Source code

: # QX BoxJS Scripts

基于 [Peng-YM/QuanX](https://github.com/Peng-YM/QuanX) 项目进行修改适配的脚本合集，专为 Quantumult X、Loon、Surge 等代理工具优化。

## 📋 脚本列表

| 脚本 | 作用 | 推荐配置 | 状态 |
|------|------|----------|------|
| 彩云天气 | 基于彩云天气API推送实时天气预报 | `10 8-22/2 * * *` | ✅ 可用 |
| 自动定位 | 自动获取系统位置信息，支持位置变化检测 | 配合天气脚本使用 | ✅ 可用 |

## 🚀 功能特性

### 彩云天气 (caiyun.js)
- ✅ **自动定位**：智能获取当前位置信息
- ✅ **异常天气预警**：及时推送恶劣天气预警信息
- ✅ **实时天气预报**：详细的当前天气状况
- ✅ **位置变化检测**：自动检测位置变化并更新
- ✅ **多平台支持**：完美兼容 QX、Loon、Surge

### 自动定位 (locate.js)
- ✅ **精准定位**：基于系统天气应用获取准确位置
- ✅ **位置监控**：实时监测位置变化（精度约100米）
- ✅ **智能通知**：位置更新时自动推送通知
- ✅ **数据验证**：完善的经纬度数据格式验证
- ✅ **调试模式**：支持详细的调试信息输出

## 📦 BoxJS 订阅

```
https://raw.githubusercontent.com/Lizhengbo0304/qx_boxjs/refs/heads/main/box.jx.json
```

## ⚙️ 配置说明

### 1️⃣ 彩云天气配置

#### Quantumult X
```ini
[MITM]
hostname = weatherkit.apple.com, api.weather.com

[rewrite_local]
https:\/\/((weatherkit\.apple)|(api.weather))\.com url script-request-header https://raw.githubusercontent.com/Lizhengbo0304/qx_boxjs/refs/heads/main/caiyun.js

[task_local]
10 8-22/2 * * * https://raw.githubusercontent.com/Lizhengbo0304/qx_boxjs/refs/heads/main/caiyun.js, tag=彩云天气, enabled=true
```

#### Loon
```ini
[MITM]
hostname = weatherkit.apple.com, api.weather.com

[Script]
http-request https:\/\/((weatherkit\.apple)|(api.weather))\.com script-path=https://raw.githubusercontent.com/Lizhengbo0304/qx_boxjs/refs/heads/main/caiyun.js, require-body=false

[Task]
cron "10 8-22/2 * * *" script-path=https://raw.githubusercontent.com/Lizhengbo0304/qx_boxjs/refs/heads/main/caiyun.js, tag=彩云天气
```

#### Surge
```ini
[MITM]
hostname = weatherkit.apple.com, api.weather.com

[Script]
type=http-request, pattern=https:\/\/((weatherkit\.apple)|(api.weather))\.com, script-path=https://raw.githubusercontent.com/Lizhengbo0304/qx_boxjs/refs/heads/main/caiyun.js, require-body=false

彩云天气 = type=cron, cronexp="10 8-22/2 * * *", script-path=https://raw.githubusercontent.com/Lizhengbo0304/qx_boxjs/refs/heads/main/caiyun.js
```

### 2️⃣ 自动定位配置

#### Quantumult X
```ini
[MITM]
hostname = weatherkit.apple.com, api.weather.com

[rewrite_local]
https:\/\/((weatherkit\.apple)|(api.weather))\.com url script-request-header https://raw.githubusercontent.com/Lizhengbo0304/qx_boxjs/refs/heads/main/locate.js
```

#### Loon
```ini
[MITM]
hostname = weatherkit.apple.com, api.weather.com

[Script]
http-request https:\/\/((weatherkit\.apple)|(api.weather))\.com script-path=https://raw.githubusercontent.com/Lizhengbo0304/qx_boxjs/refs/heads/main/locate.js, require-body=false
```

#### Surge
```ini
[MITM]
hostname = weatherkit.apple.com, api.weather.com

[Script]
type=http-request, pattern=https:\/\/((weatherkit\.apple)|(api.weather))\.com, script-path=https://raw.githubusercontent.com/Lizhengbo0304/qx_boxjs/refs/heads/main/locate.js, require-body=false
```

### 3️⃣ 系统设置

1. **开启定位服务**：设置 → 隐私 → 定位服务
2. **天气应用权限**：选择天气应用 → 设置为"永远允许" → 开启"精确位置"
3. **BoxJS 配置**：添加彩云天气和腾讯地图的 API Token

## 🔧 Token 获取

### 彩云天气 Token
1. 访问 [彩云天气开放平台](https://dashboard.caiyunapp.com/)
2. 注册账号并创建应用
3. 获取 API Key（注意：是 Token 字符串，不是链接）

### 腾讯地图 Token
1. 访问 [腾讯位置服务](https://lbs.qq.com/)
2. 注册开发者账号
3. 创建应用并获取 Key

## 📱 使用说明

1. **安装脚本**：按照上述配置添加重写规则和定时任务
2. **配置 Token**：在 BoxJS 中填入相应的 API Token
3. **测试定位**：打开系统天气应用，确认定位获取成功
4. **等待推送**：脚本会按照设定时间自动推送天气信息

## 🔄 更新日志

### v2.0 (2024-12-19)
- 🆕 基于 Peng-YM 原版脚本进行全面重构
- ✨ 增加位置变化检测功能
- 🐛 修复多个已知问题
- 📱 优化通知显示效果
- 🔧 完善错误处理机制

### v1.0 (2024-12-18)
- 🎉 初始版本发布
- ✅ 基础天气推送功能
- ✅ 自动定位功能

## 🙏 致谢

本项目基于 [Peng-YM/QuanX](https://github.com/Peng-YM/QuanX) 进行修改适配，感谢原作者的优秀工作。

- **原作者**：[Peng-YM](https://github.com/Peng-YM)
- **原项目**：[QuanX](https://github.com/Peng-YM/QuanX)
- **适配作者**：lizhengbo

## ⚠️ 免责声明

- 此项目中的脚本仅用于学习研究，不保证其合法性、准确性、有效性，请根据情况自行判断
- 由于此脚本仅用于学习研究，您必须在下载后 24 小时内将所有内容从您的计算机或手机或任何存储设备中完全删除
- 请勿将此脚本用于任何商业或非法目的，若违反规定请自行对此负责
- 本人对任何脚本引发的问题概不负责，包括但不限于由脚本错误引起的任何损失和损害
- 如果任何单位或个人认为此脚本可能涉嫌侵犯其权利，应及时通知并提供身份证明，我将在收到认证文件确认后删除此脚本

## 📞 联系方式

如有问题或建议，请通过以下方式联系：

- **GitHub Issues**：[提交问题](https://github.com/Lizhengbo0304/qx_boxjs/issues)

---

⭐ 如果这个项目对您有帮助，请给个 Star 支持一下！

### WHAT YOU HAVE TO DO
The expected output is every line from the material above where "heads" can be found.

### OUTPUT OF THE TASK
https://raw.githubusercontent.com/Lizhengbo0304/qx_boxjs/refs/heads/main/box.jx.json
https:\/\/((weatherkit\.apple)|(api.weather))\.com url script-request-header https://raw.githubusercontent.com/Lizhengbo0304/qx_boxjs/refs/heads/main/caiyun.js
10 8-22/2 * * * https://raw.githubusercontent.com/Lizhengbo0304/qx_boxjs/refs/heads/main/caiyun.js, tag=彩云天气, enabled=true
http-request https:\/\/((weatherkit\.apple)|(api.weather))\.com script-path=https://raw.githubusercontent.com/Lizhengbo0304/qx_boxjs/refs/heads/main/caiyun.js, require-body=false
cron "10 8-22/2 * * *" script-path=https://raw.githubusercontent.com/Lizhengbo0304/qx_boxjs/refs/heads/main/caiyun.js, tag=彩云天气
type=http-request, pattern=https:\/\/((weatherkit\.apple)|(api.weather))\.com, script-path=https://raw.githubusercontent.com/Lizhengbo0304/qx_boxjs/refs/heads/main/caiyun.js, require-body=false
彩云天气 = type=cron, cronexp="10 8-22/2 * * *", script-path=https://raw.githubusercontent.com/Lizhengbo0304/qx_boxjs/refs/heads/main/caiyun.js
https:\/\/((weatherkit\.apple)|(api.weather))\.com url script-request-header https://raw.githubusercontent.com/Lizhengbo0304/qx_boxjs/refs/heads/main/locate.js
http-request https:\/\/((weatherkit\.apple)|(api.weather))\.com script-path=https://raw.githubusercontent.com/Lizhengbo0304/qx_boxjs/refs/heads/main/locate.js, require-body=false
type=http-request, pattern=https:\/\/((weatherkit\.apple)|(api.weather))\.com, script-path=https://raw.githubusercontent.com/Lizhengbo0304/qx_boxjs/refs/heads/main/locate.js, require-body=false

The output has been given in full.